Il particolare è affermazione di differenza. L’universale non esiste, se non come idea: non esiste l’umanità, esistono gli uomini. Non esiste il tutto (come non esiste il niente), se non come idea. Le grandi stragi sono nate a causa delle idee e le idee spesso riguardano gli “universali”. Se si fossero guardati i volti delle singole persone, i loro nomi, piuttosto che la religione (idea), l’orientamento ideologico o sessuale (idea) o la loro provenienza etnica (idea), probabilmente molte delle stragi avvenute nei secoli (compreso il precedente) non sarebbero avvenute.

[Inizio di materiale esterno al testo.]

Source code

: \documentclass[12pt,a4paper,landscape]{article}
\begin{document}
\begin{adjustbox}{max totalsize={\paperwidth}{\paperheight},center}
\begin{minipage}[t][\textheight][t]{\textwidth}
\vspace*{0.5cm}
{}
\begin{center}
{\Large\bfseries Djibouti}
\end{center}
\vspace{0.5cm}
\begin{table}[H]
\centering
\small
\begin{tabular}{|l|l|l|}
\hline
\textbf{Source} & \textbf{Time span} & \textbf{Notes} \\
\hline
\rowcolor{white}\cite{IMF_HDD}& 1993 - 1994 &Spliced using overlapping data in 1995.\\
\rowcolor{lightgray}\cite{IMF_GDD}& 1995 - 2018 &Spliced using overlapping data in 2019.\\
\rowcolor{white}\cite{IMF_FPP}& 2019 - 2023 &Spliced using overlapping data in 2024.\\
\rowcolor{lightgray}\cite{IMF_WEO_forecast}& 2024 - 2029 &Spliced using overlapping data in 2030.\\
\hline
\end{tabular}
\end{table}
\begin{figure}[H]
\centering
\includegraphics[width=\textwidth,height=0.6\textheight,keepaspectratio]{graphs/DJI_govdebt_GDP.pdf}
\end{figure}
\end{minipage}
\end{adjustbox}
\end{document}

Rendere ragione al particolare, dunque, significa affermare che solo l’insieme dei particolari costituisce il tutto e che non esiste il tutto senza il riconoscimento del particolare. Anzi, il tutto non esisterebbe se non nel particolare. E’ solo un’idea. Utile, forse, nella misura in cui non divenga una dittatura che vada a livellare i “particolari” nell’uguale.
Fotografare il particolare, perciò, è come un manifesto. Un manifesto rivoluzionario. A prescindere dalla coscienza di chi scatti la fotografia, perchè significa affermare che quel particolare ha valore, anzi è valore. Il valore.
C’è uno strano paradosso nel cristianesimo, mai troppo sottolineato. Per il “particolare”, il “particolare” muore, risorgendo “nel” particolare. Dunque il “particolare” è salvifico.